百八やぐら群は、鎌倉・二階堂の谷戸に建つ覚園寺の裏山一帯に広がるやぐら群です。やぐらは、天園ハイキングコース(鎌倉アルプス)の覚園寺入口と今泉台6丁目入口の分岐(交差点)付近から、覚園寺の山号になっている鷲峰山の山頂にかけて点在しています。その数は180穴近くにのぼり、百八やぐら群は鎌倉エリアで最大規模のやぐら群です。
「やぐら」とは、鎌倉時代から室町時代に鎌倉やその周辺の崖地(人工的に造成したものも含む)に造られた、横穴式の墳墓または供養の場です。実際に被葬者が納骨されている墓の場合と、五輪塔が置かれ供養の場として築かれた場合とがあります。
寺院に伴うものや、切通などが残る鎌倉中心部とその外の淵にあたるような場所に多く築かれました。百八やぐら群のある、現在の天園ハイキングコースも、中世の鎌倉の淵にあたる場所であったと考えられます。

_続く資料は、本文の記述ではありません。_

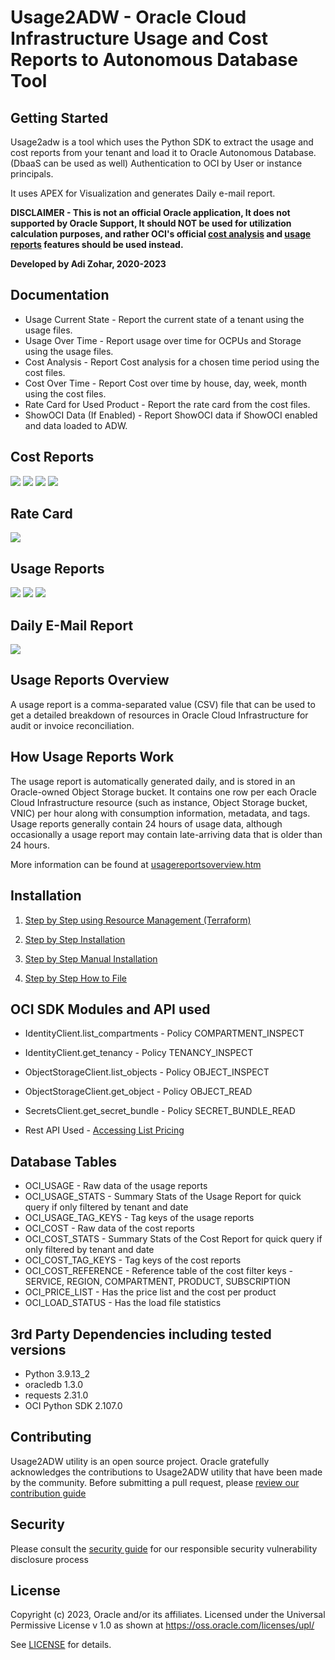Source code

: # Usage2ADW - Oracle Cloud Infrastructure Usage and Cost Reports to Autonomous Database Tool

## Getting Started

Usage2adw is a tool which uses the Python SDK to extract the usage and cost reports from your tenant and load it to Oracle Autonomous Database. (DbaaS can be used as well)
Authentication to OCI by User or instance principals.

It uses APEX for Visualization and generates Daily e-mail report.

**DISCLAIMER - This is not an official Oracle application,  It does not supported by Oracle Support, It should NOT be used for utilization calculation purposes, and rather OCI's official
[cost analysis](https://docs.oracle.com/en-us/iaas/Content/Billing/Concepts/costanalysisoverview.htm) 
and [usage reports](https://docs.oracle.com/en-us/iaas/Content/Billing/Concepts/usagereportsoverview.htm) features should be used instead.**

**Developed by Adi Zohar, 2020-2023**

## Documentation

- Usage Current State - Report the current state of a tenant using the usage files.
- Usage Over Time - Report usage over time for OCPUs and Storage using the usage files.
- Cost Analysis - Report Cost analysis for a chosen time period using the cost files.
- Cost Over Time - Report Cost over time by house, day, week, month using the cost files.
- Rate Card for Used Product - Report the rate card from the cost files.
- ShowOCI Data (If Enabled) - Report ShowOCI data if ShowOCI enabled and data loaded to ADW.

## Cost Reports

![](img/screen_4.png)
![](img/screen_5.png)
![](img/screen_6.png)
![](img/screen_7.png)

## Rate Card

![](img/screen_8.png)

## Usage Reports

![](img/screen_1.png)
![](img/screen_2.png)
![](img/screen_3.png)

## Daily E-Mail Report

![](img/report_05.png)

## Usage Reports Overview

A usage report is a comma-separated value (CSV) file that can be used to get a detailed breakdown of resources in Oracle Cloud Infrastructure for audit or invoice reconciliation.

## How Usage Reports Work

The usage report is automatically generated daily, and is stored in an Oracle-owned Object Storage bucket. It contains one row per each Oracle Cloud Infrastructure resource (such as instance, Object Storage bucket, VNIC) per hour along with consumption information, metadata, and tags. Usage reports generally contain 24 hours of usage data, although occasionally a usage report may contain late-arriving data that is older than 24 hours.

More information can be found at [usagereportsoverview.htm](https://docs.cloud.oracle.com/en-us/iaas/Content/Billing/Concepts/usagereportsoverview.htm)

## Installation

1. [Step by Step using Resource Management (Terraform)](step_by_step_terraform.md)

2. [Step by Step Installation](step_by_step_installation.md)

3. [Step by Step Manual Installation](step_by_step_manual_installation.md)

4. [Step by Step How to File](step_by_step_howto.md)

## OCI SDK Modules and API used

- IdentityClient.list_compartments - Policy COMPARTMENT_INSPECT
- IdentityClient.get_tenancy       - Policy TENANCY_INSPECT
- ObjectStorageClient.list_objects - Policy OBJECT_INSPECT
- ObjectStorageClient.get_object   - Policy OBJECT_READ
- SecretsClient.get_secret_bundle  - Policy SECRET_BUNDLE_READ

- Rest API Used - [Accessing List Pricing](https://docs.oracle.com/en-us/iaas/Content/GSG/Tasks/signingup_topic-Estimating_Costs.htm#accessing_list_pricing)

## Database Tables

- OCI_USAGE - Raw data of the usage reports
- OCI_USAGE_STATS - Summary Stats of the Usage Report for quick query if only filtered by tenant and date
- OCI_USAGE_TAG_KEYS - Tag keys of the usage reports
- OCI_COST - Raw data of the cost reports
- OCI_COST_STATS - Summary Stats of the Cost Report for quick query if only filtered by tenant and date
- OCI_COST_TAG_KEYS - Tag keys of the cost reports
- OCI_COST_REFERENCE - Reference table of the cost filter keys - SERVICE, REGION, COMPARTMENT, PRODUCT, SUBSCRIPTION
- OCI_PRICE_LIST - Has the price list and the cost per product
- OCI_LOAD_STATUS - Has the load file statistics

## 3rd Party Dependencies including tested versions

- Python 3.9.13_2
- oracledb 1.3.0
- requests 2.31.0
- OCI Python SDK 2.107.0

## Contributing

Usage2ADW utility is an open source project.
Oracle gratefully acknowledges the contributions to Usage2ADW utility that have been made by the community.
Before submitting a pull request, please [review our contribution guide](./CONTRIBUTING.md)

## Security

Please consult the [security guide](./SECURITY.md) for our responsible security vulnerability disclosure process

## License

Copyright (c) 2023, Oracle and/or its affiliates. 
Licensed under the Universal Permissive License v 1.0 as shown at  https://oss.oracle.com/licenses/upl/ 

See [LICENSE](./LICENSE.txt) for details.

鎌倉は平地が少ないため崖地を利用したのですが、誰でも「やぐら」に葬られていたわけではなく、武士や僧など一部の上流階級に限られていました。
INDEX
謎に包まれた往時の姿
百八やぐら群のやぐら群は、中世から今日まで、人通りのある道のすぐ側にあったこともあり、自然の風化に加えて、後の時代に人為的に手を加えられているものが多いと見られます。そのため、現在でも多数の仏像や五輪塔などが見られますが、いつ誰が誰のために、どのやぐらにどのようなものを安置したのかを、正確に知ることはできません。近代、明治期以降に納められたものもあるようです。
百八やぐら群でとくに特徴的なのは、首が斬り落とされたようにも見える、頭部が欠損した仏像が多いことでしょう。この原因も詳しくは分かっていませんが、明治期の廃仏毀釈によるという説や、経年劣化による頭部の崩落とする説などがあります。
百八やぐら群の行き方
百八やぐら群の入口は、天園ハイキングコースの覚園寺入口と今泉台6丁目入口の分岐(交差点)付近から、10mほど覚園寺入口方面に行った場所にあります。標識等がなく分かりにくいですが、上の写真の中央付近にある細い脇道を、左上に登って行きます。脇道を登りきると、すぐに、目の前に百八やぐら群が姿を現わします。ハイキングコース上の道と違って、歩くのに注意が必要な場所もありますが、天園ハイキングコースと並行するように、山の斜面にやぐら群が続いています。
鎌倉・逗子で見られるその他の「やぐら」
百八やぐら群のやぐらほど大規模なものはなかなかありませんが、以下のような場所でも、それぞれ特徴的なやぐらを見ることができます。
天園ハイキングコース周辺
山ノ内から二階堂にかけての天園ハイキングコースの尾根道から少し下った南側の斜面沿いは、鎌倉のなかでももっともやぐらが集中している場所の一つです。百八やぐら群の西側には朱垂木やぐら群があります。
北鎌倉周辺(山ノ内)
源氏山周辺(扇ガ谷)
金沢街道周辺(浄明寺)
逗子周辺
天園ハイキングコースの見どころ
「鎌倉アルプス」とも言われる天園ハイキングコースは、鎌倉市街地の背後にそびえる山々を横断するハイキングコースです。
そのため、鎌倉・二階堂方面や北鎌倉方面の寺院などを行き来するアクセス路としても利用できます。
また、東に進むと、鎌倉市最高峰の大平山や天園を経由して、横浜自然観察の森や金沢市民の森、横浜市最高峰の大丸山、金沢自然公園(金沢動物園)などの横浜・金沢区方面に抜けることができます。